The spike was tracked down to using the iRule.

Hopefully that will discount any stats gathering as the cause of the issue?

Have also trimmed the HTML responses
hoolio
Cirrostratus
Jan 28, 2010
Hmm.. so the TMM CPU (CPU1) usage was most likely peaking at 30%. I just did a similar test with 10 curl clients looping requests to a VIP with your rule set up. tmstat and the TMM Utilization graph both show less than 3% usage.

When you retested with three curl loops, did the TMM Utilization graph show such a high CPU usage?

Is there anything in the LTM or TMM log files from the original time period (~11:40pm - 3am).

Aaron
Steve_Scott_873
Historic F5 Account
Jan 28, 2010
Yes, they did a test run with 2 servers running initially, the 2nd server ran into trouble so they stopped, and then ran with a single server for the remainder of the session. First spike was 12 HTTP requests a second, second prolonged period was 6 transactions per second. As you can see, normal operation (Its a webapp we're hosting, so most busy during the day, ~ 100 TPS), the TMOS utalsiation is minimal, despite there being more complex iRules running.

The three curl loops don't show the same elevation, but its hard to tell how many requests per second its pushing. I'll put together a counter on the while true; do curl; done loop and run that from the standby box to avoid contaminating.

What hardware / software version did you run a test and see 3% utal. Did you have a serverssl profile on?

Nothing in the LTM logs. The way i tracked it down to this particular flow is 1) asking around what we did differently overnight. 2) next time they repeated it running packet captures and looking at what vips went busy.
hoolio
Cirrostratus
Jan 28, 2010
I tested on a 6400 running 9.4.8. I didn't test to a pool. All my requests hit the catch statement for the non-existent pool condition. I was focusing on the iRule operation as opposed to load balancing. I guess there could be something horrible happening with the SSL negotiations or serverside connections, but I've never seen something like that use so many CPU cycles.

I actually work as a consultant for the partner you're working with. I talked with Chris about the case earlier this evening. The issue is a bit of a gray area between support and sizing/performance tuning. You might try going back to the support group on this. I can talk with Chris and give him some tips for troubleshooting with you.

Thanks,

Aaron
Steve_Scott_873
Historic F5 Account
Jan 28, 2010
It could be something going wrong at the pool / SSL level - thats the sort of area i'd expect, the iRule timings seem to indicate things aren't being held up there. I could try giving it a curling at the catch level and seeing if i can reproduce. That would at least push it down to pool selection or ssl profile.

I know its a grey area, I'm trying to get the support ticket raised on the basis of the iRule timing functionality being way off here, which would seem to be an intergral part of the device rather than something we've slapped on the side. TMOS maxed at potentially 60 transactions per second is pretty hideous when the device is rated for 15k SSL TPS and 2Gbit throughput. The timing profiles are of course an estimate tool, but somethings not right here!
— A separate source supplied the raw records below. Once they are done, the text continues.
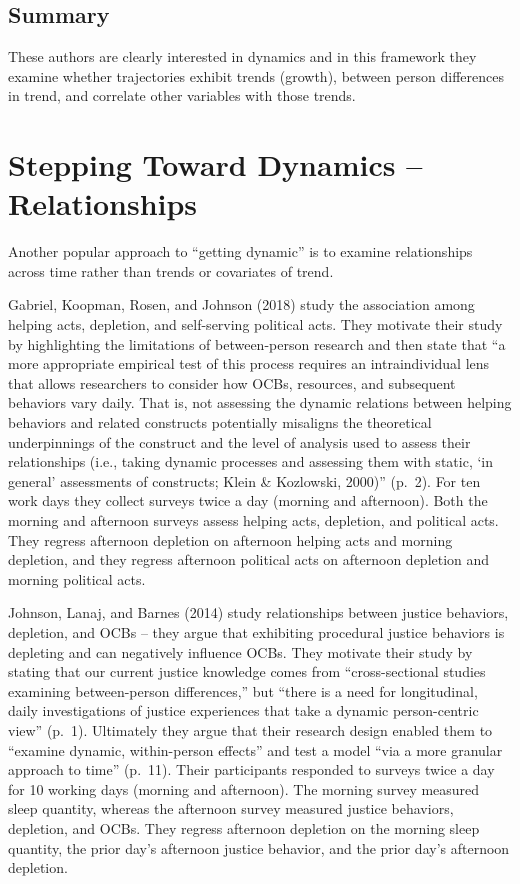 \documentclass[english,,man]{apa6}
\theoremstyle{definition}
\theoremstyle{definition}
\theoremstyle{definition}
\theoremstyle{remark}
\begin{document}
\hypertarget{summary}{%
\subsection{Summary}\label{summary}}

These authors are clearly interested in dynamics and in this framework
they examine whether trajectories exhibit trends (growth), between
person differences in trend, and correlate other variables with those
trends.

\hypertarget{stepping-toward-dynamics-relationships}{%
\section{Stepping Toward Dynamics --
Relationships}\label{stepping-toward-dynamics-relationships}}

Another popular approach to \enquote{getting dynamic} is to examine
relationships across time rather than trends or covariates of trend.

Gabriel, Koopman, Rosen, and Johnson (2018) study the association among
helping acts, depletion, and self-serving political acts. They motivate
their study by highlighting the limitations of between-person research
and then state that \enquote{a more appropriate empirical test of this
process requires an intraindividual lens that allows researchers to
consider how OCBs, resources, and subsequent behaviors vary daily. That
is, not assessing the dynamic relations between helping behaviors and
related constructs potentially misaligns the theoretical underpinnings
of the construct and the level of analysis used to assess their
relationships (i.e., taking dynamic processes and assessing them with
static, \enquote{in general} assessments of constructs; Klein \&
Kozlowski, 2000)} (p.~2). For ten work days they collect surveys twice a
day (morning and afternoon). Both the morning and afternoon surveys
assess helping acts, depletion, and political acts. They regress
afternoon depletion on afternoon helping acts and morning depletion, and
they regress afternoon political acts on afternoon depletion and morning
political acts.

Johnson, Lanaj, and Barnes (2014) study relationships between justice
behaviors, depletion, and OCBs -- they argue that exhibiting procedural
justice behaviors is depleting and can negatively influence OCBs. They
motivate their study by stating that our current justice knowledge comes
from \enquote{cross-sectional studies examining between-person
differences,} but \enquote{there is a need for longitudinal, daily
investigations of justice experiences that take a dynamic person-centric
view} (p.~1). Ultimately they argue that their research design enabled
them to \enquote{examine dynamic, within-person effects} and test a
model \enquote{via a more granular approach to time} (p.~11). Their
participants responded to surveys twice a day for 10 working days
(morning and afternoon). The morning survey measured sleep quantity,
whereas the afternoon survey measured justice behaviors, depletion, and
OCBs. They regress afternoon depletion on the morning sleep quantity,
the prior day's afternoon justice behavior, and the prior day's
afternoon depletion.
\end{document}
Wish we had a dedicated test lab, but the F5's are too expensive for us to have for odd occations such as this.
hoolio
Cirrostratus
Jan 28, 2010
The timing command is used to calculate the CPU cycles required to run the iRule. That data is used to extrapolate how many evaluations of the rule can be done for the platform. As far as I'm aware, timing doesn't take into account any other resource requirements. Unfortunately, there isn't a simple way to determine how many TMM CPU cycles other activities are using. So I'm not sure that your scenario shows that the iRule timing is broken. And I don't think there is a linear relationship between the requests per second and the CPU usage.

There is definitely something odd going on, but I think it's a bit early to say exactly where the problem is. I'll try to keep in touch with Chris on this to see how the troubleshooting progresses.

Aaron
Steve_Scott_873
Historic F5 Account
Jan 28, 2010
Agreed, but its its not the iRule eating the cycles, its not custom development eating the cycles.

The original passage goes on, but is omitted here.